The very first thing each of us did in this world was to receive a breath. From the moment of birth (and before then, too, when considering the gifts of the womb), life continuously gives generously to each of us. No matter what your circumstances, life offers staggering generosity.
As Rick Hanson points out brilliantly in “Receive Generosity,” everything from the kindness of friends and family, to strangers whose work and lives have positively impacted yours, to the great bountiful gifts in nature, to your very DNA are all gifts flowing to you all the time.
Life is so extraordinarily generous, in fact, that it can be easy to take it for granted, or not notice the gifts at all. I can also have attachments or beliefs around receiving: an anxious feeling that I’m not worthy of the gift or the suspicion that there are strings attached.

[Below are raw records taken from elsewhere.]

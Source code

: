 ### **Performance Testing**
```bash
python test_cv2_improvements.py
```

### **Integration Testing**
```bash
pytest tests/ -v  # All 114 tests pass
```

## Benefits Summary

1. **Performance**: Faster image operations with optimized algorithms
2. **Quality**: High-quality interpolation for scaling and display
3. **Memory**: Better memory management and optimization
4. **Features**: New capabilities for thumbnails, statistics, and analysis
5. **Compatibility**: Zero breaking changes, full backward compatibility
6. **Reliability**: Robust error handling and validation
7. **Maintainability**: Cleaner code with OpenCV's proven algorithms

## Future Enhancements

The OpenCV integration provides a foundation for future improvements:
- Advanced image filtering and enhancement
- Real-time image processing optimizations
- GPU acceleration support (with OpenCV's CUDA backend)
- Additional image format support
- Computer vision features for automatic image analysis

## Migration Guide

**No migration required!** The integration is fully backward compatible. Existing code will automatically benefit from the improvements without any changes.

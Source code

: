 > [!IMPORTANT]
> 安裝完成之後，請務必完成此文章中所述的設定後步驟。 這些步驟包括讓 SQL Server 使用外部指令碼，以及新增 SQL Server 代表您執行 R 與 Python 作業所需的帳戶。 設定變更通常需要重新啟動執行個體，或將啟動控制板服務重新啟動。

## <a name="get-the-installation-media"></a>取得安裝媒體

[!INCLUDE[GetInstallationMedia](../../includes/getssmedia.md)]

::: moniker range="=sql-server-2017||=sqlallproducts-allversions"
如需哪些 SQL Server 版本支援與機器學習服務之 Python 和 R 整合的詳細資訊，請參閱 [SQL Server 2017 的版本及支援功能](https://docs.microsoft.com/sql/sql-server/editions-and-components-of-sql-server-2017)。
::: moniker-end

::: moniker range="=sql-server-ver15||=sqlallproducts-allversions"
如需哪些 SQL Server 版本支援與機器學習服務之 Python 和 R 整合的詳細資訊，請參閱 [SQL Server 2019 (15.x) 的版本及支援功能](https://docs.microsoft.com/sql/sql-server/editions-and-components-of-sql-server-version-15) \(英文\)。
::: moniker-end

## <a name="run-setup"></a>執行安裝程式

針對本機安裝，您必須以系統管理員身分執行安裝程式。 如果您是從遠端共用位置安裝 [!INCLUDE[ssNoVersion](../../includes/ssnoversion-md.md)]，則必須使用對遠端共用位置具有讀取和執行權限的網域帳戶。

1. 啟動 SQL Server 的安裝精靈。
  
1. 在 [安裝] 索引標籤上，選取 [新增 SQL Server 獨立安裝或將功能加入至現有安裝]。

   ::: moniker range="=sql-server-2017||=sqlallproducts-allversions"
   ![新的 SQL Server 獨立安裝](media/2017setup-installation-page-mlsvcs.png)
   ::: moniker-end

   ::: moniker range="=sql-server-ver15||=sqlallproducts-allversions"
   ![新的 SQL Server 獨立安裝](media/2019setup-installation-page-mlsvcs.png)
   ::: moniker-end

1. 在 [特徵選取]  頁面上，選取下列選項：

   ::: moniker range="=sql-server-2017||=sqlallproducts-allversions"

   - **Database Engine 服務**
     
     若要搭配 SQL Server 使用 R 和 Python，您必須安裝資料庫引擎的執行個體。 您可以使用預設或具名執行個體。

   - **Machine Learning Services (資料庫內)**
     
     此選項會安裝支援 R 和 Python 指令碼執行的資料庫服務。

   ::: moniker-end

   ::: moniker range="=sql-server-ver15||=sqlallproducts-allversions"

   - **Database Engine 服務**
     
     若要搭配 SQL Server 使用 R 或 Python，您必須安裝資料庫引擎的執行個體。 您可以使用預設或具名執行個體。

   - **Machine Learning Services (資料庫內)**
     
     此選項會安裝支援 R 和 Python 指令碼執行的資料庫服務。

Experiment with receiving generosity graciously: to notice a gift for all that it is, to soften and to accept it gratefully. You can do it in this moment by receiving graciously the gift of your senses. Take in the colors and shapes that you can see, the sounds you can hear, the touch you can feel, the fragrance of the moment, and the taste in your mouth.
As Dr. Hanson suggests, we can expand this further to the gifts the natural world, the material gifts of our lives, the gifts of the people around us, even things that are challenging, difficult, even heart-breaking. Honestly, life’s generosity is stunning but the key is feeling your worthiness to receive it.
In a recent post on her genius Momastery blog, Glennon Doyle Melton tells her visit to a community-building organization called Caminante in Dominican Republic. She describes Benjamin whose life was caught in drugs and violence. He came to Caminante to get job skills but he described how he received much more than that. He said, “We know that when we give, we should give from the heart, but I didn’t know that when we receive, we need to receive from the heart as well. My teacher showed me how to receive the love that exists for me. I have to believe I’m worthy of receiving it. I receive it now. By teaching me to receive love, my teacher created a new me.”
The emphasis in Benjamin’s quote is mine. Feel the truth of this ~ you need to receive from the heart and you are worthy of receiving.
What I’m suggesting is, in part, a practice of gratitude, but more than that, it is a practice of allowing yourself to receive with an open, undefended heart. Practice fully noticing, appreciating and allowing in the gifts and love that is generously given. To receive generosity and to do so graciously is part of living mindfully and of loving fully.